We need to talk about Failure

Something that is riling me up right now, is the use of general terms when there is a LOT of variation in what we are meaning. There are many - leadership, culture, success, diversity and inclusion - all of these have as many layers to them as people have reckons about them. Don’t get me started on all of those as I could go on for hours, so let's talk about one of my favourites - what it means to ‘Fail’.

“Fail Fast, Fail often” is bandied around a lot these days. Ironically this was what I saw when I just googled ‘Fail Fast’:

So which is it, Forbes?

So which is it, Forbes?

It would be funny if it wasn’t so dangerous. Even Facebook, whose mantra was ‘Move fast and break things’ has decided to somewhat modify this.

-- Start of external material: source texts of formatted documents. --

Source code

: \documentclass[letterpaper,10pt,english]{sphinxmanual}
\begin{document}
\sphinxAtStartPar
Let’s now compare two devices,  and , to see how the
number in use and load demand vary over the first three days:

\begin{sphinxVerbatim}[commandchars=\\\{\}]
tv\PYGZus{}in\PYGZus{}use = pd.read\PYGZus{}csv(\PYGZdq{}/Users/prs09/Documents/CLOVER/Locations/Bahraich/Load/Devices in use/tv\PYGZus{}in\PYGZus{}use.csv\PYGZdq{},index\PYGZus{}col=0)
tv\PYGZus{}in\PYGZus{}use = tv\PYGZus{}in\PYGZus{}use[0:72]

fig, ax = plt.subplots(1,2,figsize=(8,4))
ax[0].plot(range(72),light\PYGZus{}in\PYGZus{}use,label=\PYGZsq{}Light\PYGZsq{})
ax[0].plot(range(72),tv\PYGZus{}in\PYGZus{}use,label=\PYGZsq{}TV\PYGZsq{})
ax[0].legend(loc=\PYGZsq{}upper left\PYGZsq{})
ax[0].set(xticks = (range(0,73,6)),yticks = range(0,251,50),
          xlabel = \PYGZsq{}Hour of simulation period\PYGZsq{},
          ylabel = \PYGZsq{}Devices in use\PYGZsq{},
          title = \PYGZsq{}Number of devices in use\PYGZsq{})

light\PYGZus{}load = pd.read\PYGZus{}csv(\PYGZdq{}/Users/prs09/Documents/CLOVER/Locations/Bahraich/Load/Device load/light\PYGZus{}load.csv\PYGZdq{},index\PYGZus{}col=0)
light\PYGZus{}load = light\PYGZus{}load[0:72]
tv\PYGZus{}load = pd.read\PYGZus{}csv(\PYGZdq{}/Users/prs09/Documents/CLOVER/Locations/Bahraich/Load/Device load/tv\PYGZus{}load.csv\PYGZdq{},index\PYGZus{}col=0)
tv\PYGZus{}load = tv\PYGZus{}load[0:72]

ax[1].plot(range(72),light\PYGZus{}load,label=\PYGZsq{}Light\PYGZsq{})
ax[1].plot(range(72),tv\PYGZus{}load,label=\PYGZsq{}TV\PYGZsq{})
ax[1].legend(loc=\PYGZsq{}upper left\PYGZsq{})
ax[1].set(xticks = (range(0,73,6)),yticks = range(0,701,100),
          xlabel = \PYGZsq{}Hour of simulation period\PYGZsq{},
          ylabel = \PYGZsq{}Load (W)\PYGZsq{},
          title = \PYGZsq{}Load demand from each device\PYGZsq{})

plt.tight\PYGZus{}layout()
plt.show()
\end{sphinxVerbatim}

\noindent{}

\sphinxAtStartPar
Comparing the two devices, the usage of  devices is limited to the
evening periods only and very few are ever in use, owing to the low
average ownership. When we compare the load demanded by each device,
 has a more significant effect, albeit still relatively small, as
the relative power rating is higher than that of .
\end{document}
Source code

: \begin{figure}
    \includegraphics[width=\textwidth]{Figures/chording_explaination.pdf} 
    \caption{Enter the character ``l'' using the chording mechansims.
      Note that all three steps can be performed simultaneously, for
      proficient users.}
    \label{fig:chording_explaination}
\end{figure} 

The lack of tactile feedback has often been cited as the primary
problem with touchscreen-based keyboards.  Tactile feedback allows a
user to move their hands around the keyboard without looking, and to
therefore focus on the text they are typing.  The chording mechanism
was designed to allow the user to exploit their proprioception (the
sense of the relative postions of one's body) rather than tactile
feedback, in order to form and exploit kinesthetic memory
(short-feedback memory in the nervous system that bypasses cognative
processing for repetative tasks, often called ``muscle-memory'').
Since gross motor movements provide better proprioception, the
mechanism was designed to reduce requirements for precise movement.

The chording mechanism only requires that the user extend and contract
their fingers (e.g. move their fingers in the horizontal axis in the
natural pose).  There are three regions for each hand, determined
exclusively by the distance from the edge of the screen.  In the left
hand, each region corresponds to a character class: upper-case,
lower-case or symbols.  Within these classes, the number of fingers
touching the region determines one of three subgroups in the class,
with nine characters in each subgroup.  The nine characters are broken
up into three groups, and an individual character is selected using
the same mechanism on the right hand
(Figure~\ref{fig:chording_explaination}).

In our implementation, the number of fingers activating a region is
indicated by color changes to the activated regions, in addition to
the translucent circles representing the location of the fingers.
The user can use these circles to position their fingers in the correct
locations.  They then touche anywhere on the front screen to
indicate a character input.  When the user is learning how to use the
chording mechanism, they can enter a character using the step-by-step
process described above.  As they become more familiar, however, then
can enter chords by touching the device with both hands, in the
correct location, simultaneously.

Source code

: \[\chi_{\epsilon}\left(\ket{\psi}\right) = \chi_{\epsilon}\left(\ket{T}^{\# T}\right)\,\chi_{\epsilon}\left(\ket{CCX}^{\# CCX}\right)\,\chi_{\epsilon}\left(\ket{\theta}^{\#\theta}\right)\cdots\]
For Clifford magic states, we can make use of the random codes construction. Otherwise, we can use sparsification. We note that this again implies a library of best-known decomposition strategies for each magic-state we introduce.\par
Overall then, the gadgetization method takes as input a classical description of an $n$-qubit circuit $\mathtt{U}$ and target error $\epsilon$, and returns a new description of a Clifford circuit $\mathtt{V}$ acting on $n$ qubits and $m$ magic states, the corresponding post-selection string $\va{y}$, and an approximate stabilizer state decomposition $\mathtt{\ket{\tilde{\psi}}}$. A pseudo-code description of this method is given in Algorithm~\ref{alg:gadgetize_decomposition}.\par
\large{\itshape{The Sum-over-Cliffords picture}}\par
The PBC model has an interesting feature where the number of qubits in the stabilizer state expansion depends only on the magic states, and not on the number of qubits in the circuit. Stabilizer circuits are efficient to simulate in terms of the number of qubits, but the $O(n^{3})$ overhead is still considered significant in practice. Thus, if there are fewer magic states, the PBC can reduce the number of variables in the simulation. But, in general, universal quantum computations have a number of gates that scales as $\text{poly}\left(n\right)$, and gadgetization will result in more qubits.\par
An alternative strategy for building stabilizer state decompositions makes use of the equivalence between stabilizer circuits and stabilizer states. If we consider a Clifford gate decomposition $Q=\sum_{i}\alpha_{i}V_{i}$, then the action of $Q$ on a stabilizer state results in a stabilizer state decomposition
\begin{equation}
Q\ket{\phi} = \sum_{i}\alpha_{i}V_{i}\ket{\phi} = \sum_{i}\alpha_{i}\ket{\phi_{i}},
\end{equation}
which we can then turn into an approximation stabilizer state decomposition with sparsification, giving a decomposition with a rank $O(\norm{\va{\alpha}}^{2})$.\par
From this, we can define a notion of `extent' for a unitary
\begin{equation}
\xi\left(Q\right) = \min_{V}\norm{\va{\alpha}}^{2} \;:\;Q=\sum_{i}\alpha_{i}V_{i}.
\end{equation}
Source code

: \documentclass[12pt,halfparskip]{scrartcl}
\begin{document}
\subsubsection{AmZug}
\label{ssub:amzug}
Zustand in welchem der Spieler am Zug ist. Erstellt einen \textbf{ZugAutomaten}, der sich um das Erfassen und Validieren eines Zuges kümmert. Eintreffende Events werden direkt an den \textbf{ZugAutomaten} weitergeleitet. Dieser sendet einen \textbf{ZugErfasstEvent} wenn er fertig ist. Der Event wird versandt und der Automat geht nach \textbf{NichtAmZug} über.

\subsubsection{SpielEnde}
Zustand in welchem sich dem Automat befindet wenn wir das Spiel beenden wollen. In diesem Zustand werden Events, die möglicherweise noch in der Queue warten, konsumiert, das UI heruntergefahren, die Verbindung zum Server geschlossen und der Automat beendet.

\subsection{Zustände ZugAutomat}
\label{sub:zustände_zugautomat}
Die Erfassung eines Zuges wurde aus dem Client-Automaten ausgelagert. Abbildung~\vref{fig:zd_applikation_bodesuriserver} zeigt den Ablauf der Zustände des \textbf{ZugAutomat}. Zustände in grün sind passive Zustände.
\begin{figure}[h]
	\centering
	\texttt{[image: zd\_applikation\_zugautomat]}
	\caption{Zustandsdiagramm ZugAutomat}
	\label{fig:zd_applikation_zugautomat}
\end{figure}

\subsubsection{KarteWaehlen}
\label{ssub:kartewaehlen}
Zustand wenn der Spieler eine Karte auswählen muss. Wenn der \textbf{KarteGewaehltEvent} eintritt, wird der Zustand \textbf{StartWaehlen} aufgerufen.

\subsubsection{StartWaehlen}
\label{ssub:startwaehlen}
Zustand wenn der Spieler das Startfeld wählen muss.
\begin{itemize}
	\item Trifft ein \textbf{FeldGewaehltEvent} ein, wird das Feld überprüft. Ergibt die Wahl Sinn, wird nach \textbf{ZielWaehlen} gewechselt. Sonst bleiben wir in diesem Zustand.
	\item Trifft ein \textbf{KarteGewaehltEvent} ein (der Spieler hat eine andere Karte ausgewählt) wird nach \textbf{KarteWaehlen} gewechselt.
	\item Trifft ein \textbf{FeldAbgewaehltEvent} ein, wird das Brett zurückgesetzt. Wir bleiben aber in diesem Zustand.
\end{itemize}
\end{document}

I’m going to break this down into two categories: doing things intentionally, and doing things unintentionally.

‘Intentional Failure’ can be defined as not knowing whether something will work or not, and trying it to find out. This can be seen in experiments, when testing a hypothesis could bring back a positive or negative result. In product terms, this may be creating a simple prototype and testing the market with it so you can learn. The principles behind Agile and Lean practices are all about ‘inspect and adapt’. Test Driven Development begins with failing tests, and the goal is to write code so that it passes. All of these ‘fails’ are on purpose, and I love being involved with all of these things. It's where we learn a lot about what we are trying to achieve. 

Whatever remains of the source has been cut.